David Gistau-El Mundo
Igual que Aznar, Rajoy se siente, en su salida de la vida pública, víctima de la ingratitud general y de la ilegitimidad del adversario. Han sido 40 años de persistencia tecnocrática. Vio levantarse y caer dos fuertes personalismos a los que sirvió en puestos de importancia creciente. Estuvo con todos, a todos sobrevivió. Porque también vio desaparecer a sus contemporáneos, algunos liquidados por su propia mano, sobre todo después de que la derrota de 2008 hiciera necesario orquestar una superación del aznarismo del cual él mismo se convirtió en la única reminiscencia tolerada. No extraña que Rajoy diga que no imagina la vida fuera del PP. No ha tenido tiempo de prepararse mentalmente por culpa de un final repentino e inesperado, propiciado por fuerzas combinadas que no hicieron saltar la alarma en ningún radar. Zapatero y Aznar al menos tuvieron subrayado en rojo en el calendario, con mucha antelación, el día en que dejarían de ser presidentes. Hasta la mudanza la programaron con calma. No así Rajoy. Nunca imaginó que la semana pasada la terminaría en Aravaca.

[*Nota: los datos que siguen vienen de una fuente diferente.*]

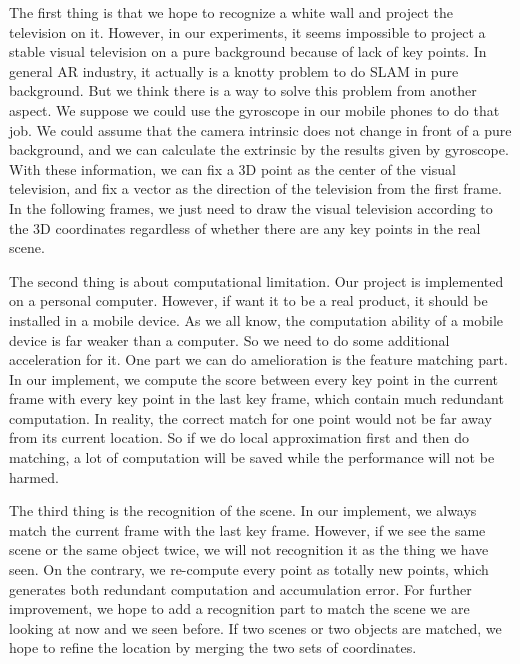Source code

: \documentclass[paper=a4, fontsize=14pt]{scrartcl}
\numberwithin{equation}{section}		%
\numberwithin{figure}{section}			%
\numberwithin{table}{section}				%
\begin{document}
The first thing is that we hope to recognize a white wall and project the television on it. However, in our experiments, it seems impossible to project a stable visual television on a pure background because of lack of key points. In general AR industry, it actually is a knotty problem to do SLAM in pure background. But we think there is a way to solve this problem from another aspect. We suppose we could use the gyroscope in our mobile phones to do that job. We could assume that the camera intrinsic does not change in front of a pure background, and we can calculate the extrinsic by the results given by gyroscope. With these information, we can fix a 3D point as the center of the visual television, and fix a vector as the direction of the television from the first frame. In the following frames, we just need to draw the visual television according to the 3D coordinates regardless of whether there are any key points in the real scene.

The second thing is about computational limitation. Our project is implemented on a personal computer. However, if want it to be a real product, it should be installed in a mobile device. As we all know, the computation ability of a mobile device is far weaker than a computer. So we need to do some additional acceleration for it. One part we can do amelioration is the feature matching part. In our implement, we compute the score between every key point in the current frame with every key point in the last key frame, which contain much redundant computation. In reality, the correct match for one point would not be far away from its current location. So if we do local approximation first and then do matching, a lot of computation will be saved while the performance will not be harmed.

The third thing is the recognition of the scene. In our implement, we always match the current frame with the last key frame. However, if we see the same scene or the same object twice, we will not recognition it as the thing we have seen. On the contrary, we re-compute every point as totally new points, which generates both redundant computation and accumulation error. For further improvement, we hope to add a recognition part to match the scene we are looking at now and we seen before. If two scenes or two objects are matched, we hope to refine the location by merging the two sets of coordinates.

\newpage
\begin{spacing}{1.0}


\end{spacing}

\end{document}

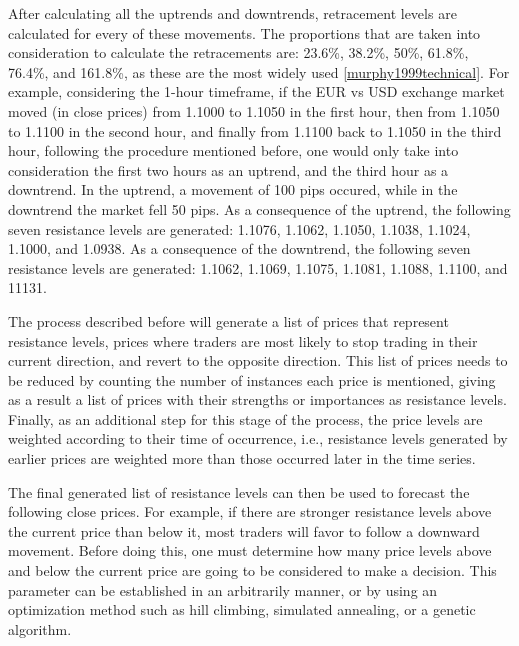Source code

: \documentclass[letterpaper]{article}
\begin{document}
After calculating all the uptrends and downtrends, retracement levels
are calculated for every of these movements. The proportions that are taken
into consideration to calculate the retracements are: 23.6\%, 38.2\%,
50\%, 61.8\%, 76.4\%, and 161.8\%, as these are the most widely used
\ref{murphy1999technical}. For example, considering the 1-hour
timeframe, if the EUR vs USD exchange market moved (in close prices)
from 1.1000 to 1.1050 in the first hour, then from 1.1050 to 1.1100 in
the second hour, and finally from 1.1100 back to 1.1050 in the third
hour, following the procedure mentioned before, one would only take
into consideration the first two hours as an uptrend, and the third
hour as a downtrend. In the uptrend, a movement of 100 pips occured,
while in the downtrend the market fell 50 pips. As a consequence of the
uptrend, the following seven resistance levels are generated: 1.1076,
1.1062, 1.1050, 1.1038, 1.1024, 1.1000, and 1.0938. As a consequence
of the downtrend, the following seven resistance levels are generated:
1.1062, 1.1069, 1.1075, 1.1081, 1.1088, 1.1100, and 11131.

The process described before will generate a list of prices that
represent resistance levels, prices where traders are most likely to
stop trading in their current direction, and revert to the opposite
direction. This list of prices needs to be reduced by counting the
number of instances each price is mentioned, giving as a result a list
of prices with their strengths or importances as resistance
levels. Finally, as an additional step for this stage of the process,
the price levels are weighted according to their time of occurrence,
i.e., resistance levels generated by earlier prices are weighted more
than those occurred later in the time series.

The final generated list of resistance levels can then be used to
forecast the following close prices. For example, if there are
stronger resistance levels above the current price than below it, most
traders will favor to follow a downward movement. Before doing this,
one must determine how many price levels above and below the current
price are going to be considered to make a decision. This parameter
can be established in an arbitrarily manner, or by using an
optimization method such as hill climbing, simulated annealing, or a
genetic algorithm.
\end{document}
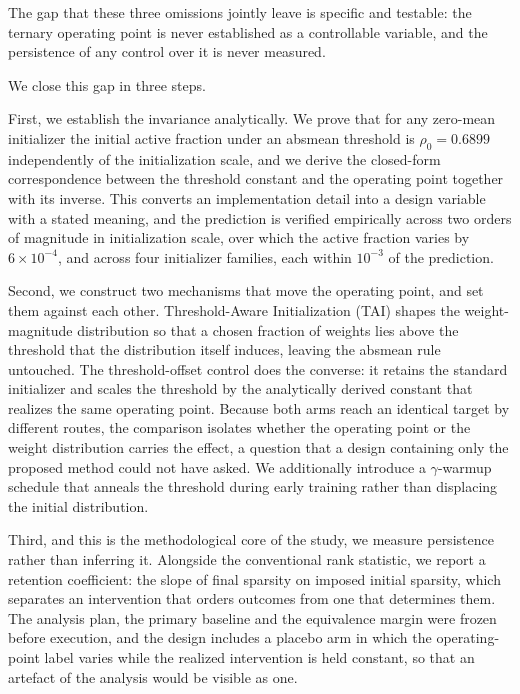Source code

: \documentclass[final,5p,times,twocolumn]{elsarticle}
\theoremstyle{remark}
\newcommand{\rhoz}{\rho_{0}}
\begin{document}
The gap that these three omissions jointly leave is specific and testable:
the ternary operating point is never established as a controllable
variable, and the persistence of any control over it is never measured.

We close this gap in three steps.

First, we establish the invariance analytically. We prove that for any
zero-mean initializer the initial active fraction under an absmean threshold
is $\rhoz = 0.6899$ independently of the initialization scale, and we derive
the closed-form correspondence between the threshold constant and the
operating point together with its inverse. This converts an implementation
detail into a design variable with a stated meaning, and the prediction is
verified empirically across two orders of magnitude in initialization scale,
over which the active fraction varies by $6 \times 10^{-4}$, and across four
initializer families, each within $10^{-3}$ of the prediction.

Second, we construct two mechanisms that move the operating point, and set
them against each other. Threshold-Aware Initialization (TAI) shapes the
weight-magnitude distribution so that a chosen fraction of weights lies above
the threshold that the distribution itself induces, leaving the absmean rule
untouched. The
threshold-offset control does the converse: it retains the standard
initializer and scales the threshold by the analytically derived constant that
realizes the same operating point. Because both arms reach an identical target
by different routes, the comparison isolates whether the operating point or the
weight distribution carries the effect, a question that a design containing
only the proposed method could not have asked. We additionally introduce a
$\gamma$-warmup schedule that anneals the threshold during early training
rather than displacing the initial distribution.

Third, and this is the methodological core of the study, we measure
persistence rather than inferring it. Alongside the conventional rank
statistic, we report a retention coefficient: the slope of final
sparsity on imposed initial sparsity, which separates an intervention that
orders outcomes from one that determines them. The analysis plan, the primary
baseline and the equivalence margin were frozen before execution, and the
design includes a placebo arm in which the operating-point label varies while
the realized intervention is held constant, so that an artefact of the analysis
would be visible as one.
\end{document}
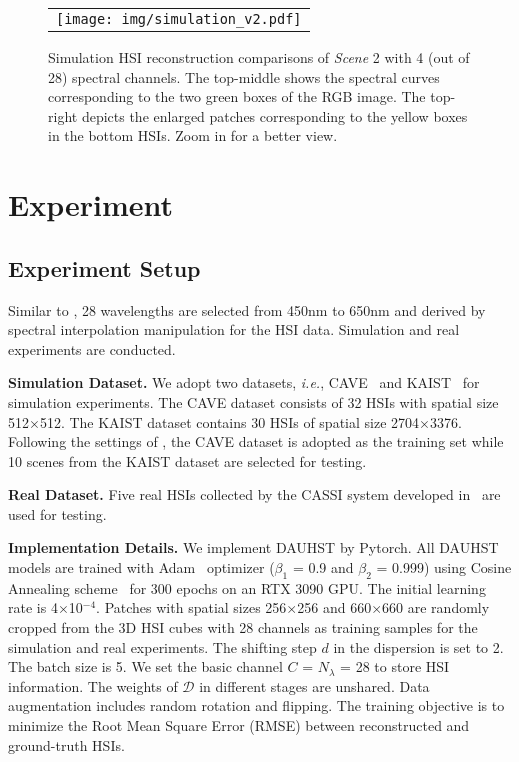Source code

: \documentclass{article}
\begin{document}
\begin{figure*}[t]
	\begin{center}
		\begin{tabular}[t]{c} \hspace{-3.4mm}
			\texttt{[image: img/simulation\_v2.pdf]}
		\end{tabular}
	\end{center}
	\vspace*{-3mm}
	\caption{\small Simulation HSI reconstruction comparisons of  \emph{Scene} 2 with 4 (out of 28) spectral channels. The top-middle shows the spectral curves  corresponding to the two green boxes of the RGB image. The top-right depicts the enlarged patches corresponding to the yellow boxes in the bottom HSIs. Zoom in for a  better view.}
	\label{fig:simu}
	\vspace{-5mm}
\end{figure*}

\vspace{-1mm}
\section{Experiment} \label{sec:exp}
\vspace{-1.5mm}
\subsection{Experiment Setup}
\vspace{-0.5mm}
Similar to \cite{tsa_net,hdnet,gapnet,gsm,mst}, 28 wavelengths are selected from 450nm to 650nm and  derived by spectral interpolation manipulation for the HSI data. Simulation and real experiments are conducted. 

\textbf{Simulation Dataset.} We adopt two datasets, \emph{i.e.}, CAVE~\cite{cave} and KAIST~\cite{kaist} for simulation experiments. The CAVE  dataset consists of 32 HSIs with spatial size 512$\times$512. The KAIST dataset  contains 30 HSIs of spatial size 2704$\times$3376. Following the settings of \cite{tsa_net,hdnet,gapnet,gsm,mst}, the CAVE dataset is adopted as the training set while 10 scenes from the KAIST dataset are selected for testing. 

\textbf{Real Dataset.} Five real HSIs collected by the CASSI system developed in~\cite{tsa_net} are used for testing. 

\textbf{Implementation Details.} We implement DAUHST by Pytorch. All DAUHST models are trained with Adam~\cite{adam} optimizer ($\beta_1$ = 0.9 and $\beta_2$ = 0.999) using Cosine Annealing scheme~\cite{cosine} for 300 epochs on an RTX 3090 GPU. The initial learning rate is 4$\times$10$^{-4}$. Patches with spatial sizes 256$\times$256 and 660$\times$660 are randomly cropped from the 3D HSI cubes with 28 channels as training samples for the simulation and real experiments.  The shifting step $d$ in the dispersion is set to 2. 
The batch size is 5. We set the basic channel $C$ = $N_\lambda$ = 28 to store HSI information. The weights of $\mathcal{D}$ in different stages are unshared. Data augmentation includes  random  rotation and flipping. The training objective is to minimize the Root Mean Square Error (RMSE) between reconstructed and ground-truth HSIs.  
\end{document}
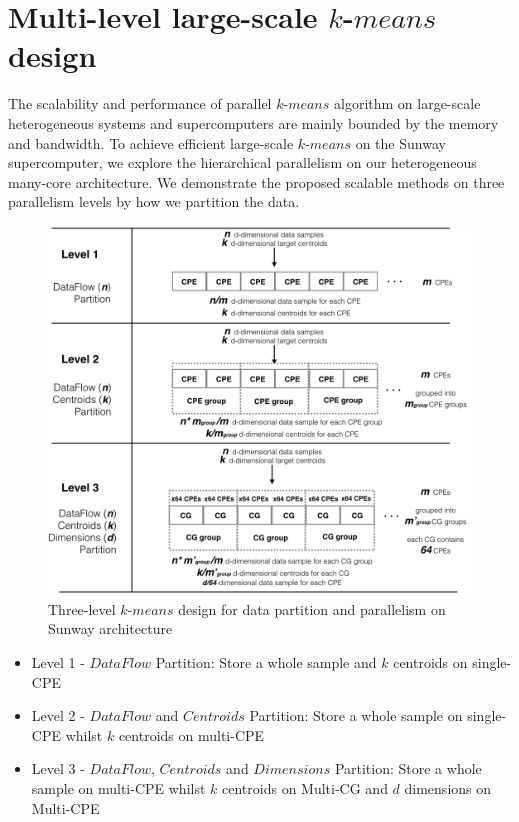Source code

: \section{Multi-level large-scale $k$-$means$ design}
The scalability and performance of parallel $k$-$means$ algorithm on large-scale heterogeneous systems and supercomputers are mainly bounded by the memory and bandwidth. To achieve efficient large-scale $k$-$means$ on the Sunway supercomputer, we explore the hierarchical parallelism on our heterogeneous many-core architecture. We demonstrate the proposed scalable methods on three parallelism levels by how we partition the data. 

\begin{figure}
\centering
\includegraphics[scale=0.30]{partition.png}
\caption{Three-level $k$-$means$ design for data partition and parallelism on Sunway architecture}
\label{fig:fp}
\end{figure} 


\begin{itemize}

\item Level 1 - $DataFlow$ Partition: Store a whole sample and $k$ centroids on single-CPE 
\item Level 2 - $DataFlow$ and $Centroids$ Partition: Store a whole sample on single-CPE whilst $k$ centroids on multi-CPE
\item Level 3 - $DataFlow$,  $Centroids$ and $Dimensions$ Partition: Store a whole sample on multi-CPE whilst $k$ centroids on Multi-CG and $d$ dimensions on Multi-CPE

\end{itemize}

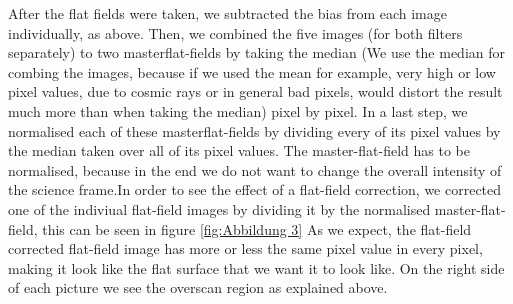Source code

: \noindent
 After the flat fields were taken, we subtracted the bias from each image individually, as above. Then, we combined the five images (for both filters separately) to two masterflat-fields by taking the median (We use the median for combing the images, because if we used the mean for example, very high or low pixel values, due to cosmic rays or in general bad pixels, would distort the result much more than when taking the median) pixel by pixel. In a last step, we normalised each of these masterflat-fields by dividing every of its pixel values by the median taken over all of its pixel values.
 The master-flat-field has to be normalised, because in the end we do not want to change the overall intensity of the science frame.In order to see the effect of a flat-field correction, we corrected one of the indiviual flat-field images by dividing it by the normalised master-flat-field, this can be seen in figure \ref{fig:Abbildung 3}
As we expect, the flat-field corrected flat-field image has more or less the same pixel value in every pixel, making it look like the flat surface that we want it to look like. On the right side of each picture we see the overscan region as explained above.\\

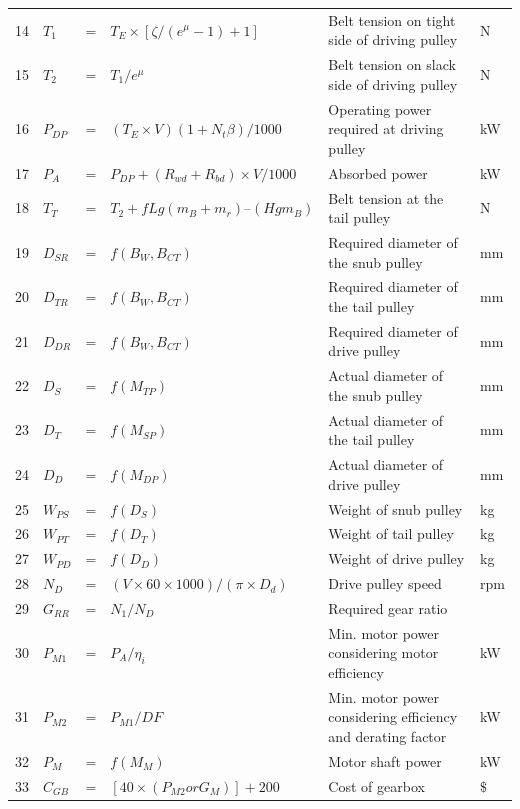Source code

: \begin{table}[]
\begin{tabular}{ p{0.5cm} p{0.7cm} p{0.2cm} p{6cm} p{6.5cm} p{0.8cm} }
14	&	$T_{1}$ 	&	 = 	&	$T_{E}  \times  [{ \zeta /( e^\mu - 1)} + 1]$ 	&	 Belt tension on tight side of driving pulley 	&	 N\\
15	&	$T_{2}$ 	&	 = 	&	$T_{1} / e^ \mu$ 	&	 Belt tension on slack side of driving pulley 	&	 N\\
16	&	$P_{DP}$ 	&	 = 	&	$(T_{E}  \times  V)(1+N_{t} \beta) / 1000$ 	&	 Operating power required at driving pulley 	&	 kW\\
17	&	$P_{A}$ 	&	 = 	&	$P_{DP} + {(R_{wd} + R_{bd})  \times  V} / 1000$ 	&	 Absorbed power 	&	 kW\\
18	&	$T_{T}$ 	&	 = 	&	$T_{2} + { f   L    g    ( m_{B} + m_{r} )} – ( H   g    m_{B} )$ 	&	Belt tension at the tail pulley  	&	 N\\
19	&	$D_{SR}$ 	&	 = 	&	$f(B_{W}, B_{CT})$ 	&	Required diameter of the snub pulley	&	 mm\\
20	&	$D_{TR}$ 	&	 = 	&	$f(B_{W}, B_{CT})$ 	&	Required diameter of the tail pulley	&	 mm\\
21	&	$D_{DR}$ 	&	 = 	&	$f(B_{W}, B_{CT})$ 	&	Required diameter of drive pulley	&	 mm\\
22	&	$D_{S}$ 	&	 = 	&	$f(M_{TP})$ 	&	Actual diameter of the snub pulley 	&	 mm\\
23	&	$D_{T}$ 	&	 = 	&	$f(M_{SP})$ 	&	Actual diameter of the tail pulley 	&	 mm\\
24	&	$D_{D}$ 	&	 = 	&	$f(M_{DP})$ 	&	Actual diameter of drive pulley 	&	 mm\\
25	&	$W_{PS}$ 	&	 = 	&	$f(D_{S})$ 	&	Weight of snub pulley 	&	 kg\\
26	&	$W_{PT}$ 	&	 = 	&	$f(D_{T})$ 	&	Weight of tail pulley 	&	 kg\\
27	&	$W_{PD}$ 	&	 = 	&	$f(D_{D})$ 	&	Weight of drive pulley 	&	 kg\\
28	&	$N_{D}$ 	&	 = 	&	$(V  \times  60  \times 1000) / (\pi  \times  D_{d})$ 	&	Drive pulley speed 	&	 rpm\\
29	&	$G_{RR}$ 	&	 = 	&	$N_{1}/N_{D}$ 	&	Required gear ratio 	&	 \\
30	&	$P_{M1}$ 	&	 = 	&	$P_{A} / \eta_{i}$ 	&	Min. motor power considering motor efficiency 	&	 kW\\
31	&	$P_{M2}$ 	&	 = 	&	$P_{M1} / DF$ 	&	Min. motor power considering efficiency and derating factor 	&	 kW\\
32	&	$P_{M}$ 	&	 = 	&	$f(M_{M})$ 	&	Motor shaft power 	&	 kW\\
33	&	$C_{GB}$ 	&	 = 	&	$[40 \times (P_{M2} or G_{M})] + 200$ 	&	Cost of gearbox	&	$\$$\\

\end{tabular}
\end{table}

En su última intervención, arropado por una ovación que le hizo sentir indefenso sentimentalmente –«Que alguien pare, coño»–, Rajoy dijo que a él su electorado no lo censuró. Que fue un apaño parlamentario ante el cual parece que le cuesta mantener la elegancia del buen perdedor. Pero su electorado sí lo censuró. Por eso pasó, en una sola legislatura y extraviando millones de votos, de una de las mayorías absolutas más poderosas de la historia a una situación de indigencia parlamentaria que lo hizo vulnerable para la moción.
A Rajoy lo censuró su electorado hasta el punto de convertir a Rivera en un aspirante a la presidencia. Entre las razones prevalece la de la corrupción que ensució los mitos fundacionales del PP y que jamás logró desactivar. Creyó que se libraba de sus efectos al salir airoso de la comparecencia del 1 de agosto de 2013 y, sin embargo, siempre estuvo ahí al despertar, enturbiando el discurso económico triunfal. El partido, durante estos siete años, rindió banderas doctrinales y sucumbió a una apatía que se hizo exasperante para los votantes más motivados por la defensa de un credo constitucional atacado por diversos antagonistas interiores. Pero, por encima de todo, necesitaba dar un salto generacional que lo distancie de los años y de los personajes corruptos. La renuncia de Rajoy lo facilita. No porque en lo personal merezca sospechas, sino porque ni siquiera evacuando todas las culpas sobre Aznar pudo hacer olvidar que él siempre estuvo allí y no precisamente en cargos menores.
No cabe imaginarlo ahora tratando de controlar el porvenir con intrigas, como hizo González con el PSOE para desesperación del renacido Borrell. Cabe imaginarlo conforme con el resto de su vida, atento tal vez a que su sucesión no se convierta en una riña autodestructiva que demore el regreso de un partido que no tardará en tener nuevas oportunidades de protagonismo.